[[ Extracted entries, beginning ]]

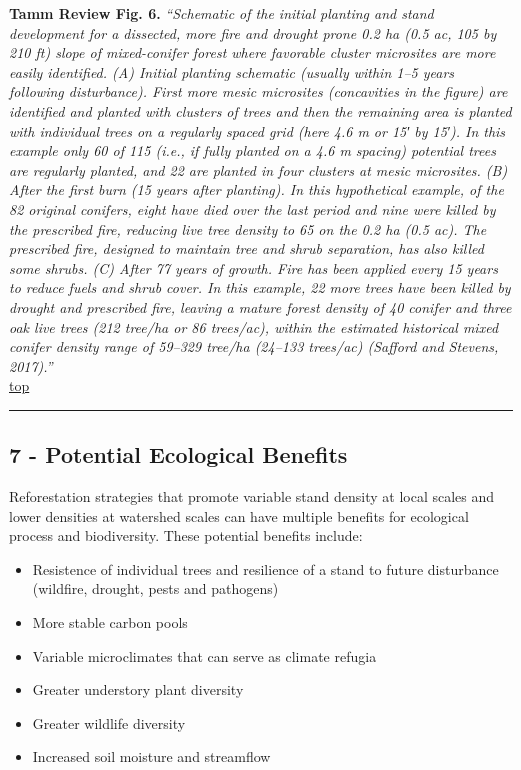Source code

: \documentclass[]{article}
\begin{document}
 \textbf{Tamm Review Fig. 6.} \emph{``Schematic of the initial planting
and stand development for a dissected, more fire and drought prone 0.2
ha (0.5 ac, 105 by 210 ft) slope of mixed-conifer forest where favorable
cluster microsites are more easily identified. (A) Initial planting
schematic (usually within 1--5 years following disturbance). First more
mesic microsites (concavities in the figure) are identified and planted
with clusters of trees and then the remaining area is planted with
individual trees on a regularly spaced grid (here 4.6 m or 15′ by 15′).
In this example only 60 of 115 (i.e., if fully planted on a 4.6 m
spacing) potential trees are regularly planted, and 22 are planted in
four clusters at mesic microsites. (B) After the first burn (15 years
after planting). In this hypothetical example, of the 82 original
conifers, eight have died over the last period and nine were killed by
the prescribed fire, reducing live tree density to 65 on the 0.2 ha (0.5
ac). The prescribed fire, designed to maintain tree and shrub
separation, has also killed some shrubs. (C) After 77 years of growth.
Fire has been applied every 15 years to reduce fuels and shrub cover. In
this example, 22 more trees have been killed by drought and prescribed
fire, leaving a mature forest density of 40 conifer and three oak live
trees (212 tree/ha or 86 trees/ac), within the estimated historical
mixed conifer density range of 59--329 tree/ha (24--133 trees/ac)
(Safford and Stevens, 2017).''}\\

\protect\hyperlink{top}{top}

\begin{center}\rule{0.5\linewidth}{\linethickness}\end{center}

\hypertarget{Link7}{\subsection{7 - Potential Ecological
Benefits}\label{Link7}}

Reforestation strategies that promote variable stand density at local
scales and lower densities at watershed scales can have multiple
benefits for ecological process and biodiversity. These potential
benefits include:

\begin{itemize}
\item
  Resistence of individual trees and resilience of a stand to future
  disturbance (wildfire, drought, pests and pathogens)
\item
  More stable carbon pools
\item
  Variable microclimates that can serve as climate refugia
\item
  Greater understory plant diversity
\item
  Greater wildlife diversity
\item
  Increased soil moisture and streamflow
\end{itemize}
\end{document}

[[ Extracted entries, end ]]

> **Exercise prompt**
Check each line above for the string "stand" and show the ones that have it.

> **The completed task**
and stand development for a dissected, more fire and drought prone 0.2
Reforestation strategies that promote variable stand density at local
  Resistence of individual trees and resilience of a stand to future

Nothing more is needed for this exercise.